# Work item
Here are some records; copy every line that holds the word "Appendix".
[Opening Supplied data section]
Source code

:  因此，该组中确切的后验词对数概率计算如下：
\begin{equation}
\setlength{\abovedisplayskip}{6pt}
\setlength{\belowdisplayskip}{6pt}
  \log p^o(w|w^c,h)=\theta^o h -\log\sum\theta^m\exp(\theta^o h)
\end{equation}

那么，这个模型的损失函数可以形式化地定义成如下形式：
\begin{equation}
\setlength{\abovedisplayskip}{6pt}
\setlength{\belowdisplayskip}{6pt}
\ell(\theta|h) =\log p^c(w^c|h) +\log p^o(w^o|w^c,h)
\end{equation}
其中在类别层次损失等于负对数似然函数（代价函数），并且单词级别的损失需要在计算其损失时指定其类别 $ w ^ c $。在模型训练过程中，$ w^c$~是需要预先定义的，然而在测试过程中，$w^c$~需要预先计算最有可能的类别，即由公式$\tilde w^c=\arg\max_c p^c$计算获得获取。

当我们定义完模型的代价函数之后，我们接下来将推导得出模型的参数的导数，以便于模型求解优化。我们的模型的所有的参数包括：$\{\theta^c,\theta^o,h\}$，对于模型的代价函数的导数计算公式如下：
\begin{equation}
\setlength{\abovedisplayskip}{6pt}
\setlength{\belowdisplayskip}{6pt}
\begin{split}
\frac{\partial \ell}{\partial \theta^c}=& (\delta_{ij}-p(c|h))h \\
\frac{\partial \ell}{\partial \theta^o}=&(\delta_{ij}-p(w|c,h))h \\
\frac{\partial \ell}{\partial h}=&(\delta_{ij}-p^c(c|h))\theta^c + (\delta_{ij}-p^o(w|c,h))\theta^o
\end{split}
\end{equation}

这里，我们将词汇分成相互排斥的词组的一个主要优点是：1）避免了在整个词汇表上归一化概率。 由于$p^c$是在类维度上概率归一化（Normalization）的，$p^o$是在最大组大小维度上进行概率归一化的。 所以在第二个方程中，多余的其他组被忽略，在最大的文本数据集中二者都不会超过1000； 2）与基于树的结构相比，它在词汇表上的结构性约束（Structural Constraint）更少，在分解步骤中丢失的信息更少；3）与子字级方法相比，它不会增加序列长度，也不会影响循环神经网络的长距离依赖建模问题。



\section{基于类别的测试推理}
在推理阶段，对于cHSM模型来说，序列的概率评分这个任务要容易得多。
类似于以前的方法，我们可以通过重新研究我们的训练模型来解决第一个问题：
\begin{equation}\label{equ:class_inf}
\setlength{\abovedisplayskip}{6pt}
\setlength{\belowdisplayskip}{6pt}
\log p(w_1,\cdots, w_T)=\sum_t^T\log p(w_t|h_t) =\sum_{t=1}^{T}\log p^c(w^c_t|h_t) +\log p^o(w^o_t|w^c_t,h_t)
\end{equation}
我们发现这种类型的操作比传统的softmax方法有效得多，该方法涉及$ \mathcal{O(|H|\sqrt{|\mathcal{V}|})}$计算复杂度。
[Closing Supplied data section]
[Opening Supplied data section]
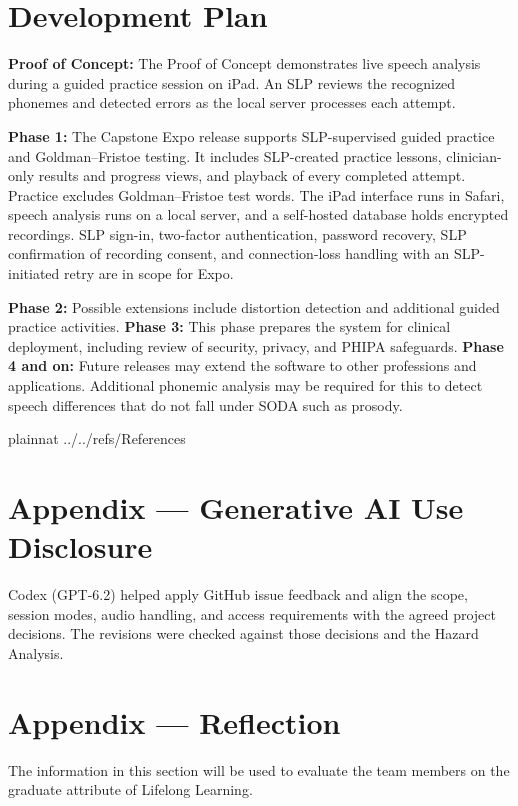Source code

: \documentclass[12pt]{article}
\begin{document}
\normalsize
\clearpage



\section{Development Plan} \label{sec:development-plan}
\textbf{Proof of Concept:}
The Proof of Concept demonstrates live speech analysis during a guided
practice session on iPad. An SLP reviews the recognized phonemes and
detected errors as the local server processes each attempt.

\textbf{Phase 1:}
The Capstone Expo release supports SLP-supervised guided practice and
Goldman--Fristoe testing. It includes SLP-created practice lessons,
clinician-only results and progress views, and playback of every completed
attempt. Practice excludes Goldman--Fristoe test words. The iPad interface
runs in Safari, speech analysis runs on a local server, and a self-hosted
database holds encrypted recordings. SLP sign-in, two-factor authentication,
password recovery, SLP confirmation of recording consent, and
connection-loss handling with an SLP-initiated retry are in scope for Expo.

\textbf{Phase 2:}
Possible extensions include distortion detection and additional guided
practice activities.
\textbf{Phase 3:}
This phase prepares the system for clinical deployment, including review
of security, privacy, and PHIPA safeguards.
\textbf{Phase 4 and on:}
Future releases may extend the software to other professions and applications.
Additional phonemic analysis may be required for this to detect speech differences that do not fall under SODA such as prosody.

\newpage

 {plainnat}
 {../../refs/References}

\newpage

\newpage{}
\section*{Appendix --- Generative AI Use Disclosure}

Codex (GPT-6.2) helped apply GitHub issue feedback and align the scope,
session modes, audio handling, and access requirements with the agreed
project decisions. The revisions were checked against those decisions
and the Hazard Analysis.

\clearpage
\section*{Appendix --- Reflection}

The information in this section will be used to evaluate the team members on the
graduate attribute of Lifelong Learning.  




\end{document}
[Closing Supplied data section]
# Solution to this problem
\section*{Appendix --- Generative AI Use Disclosure}
\section*{Appendix --- Reflection}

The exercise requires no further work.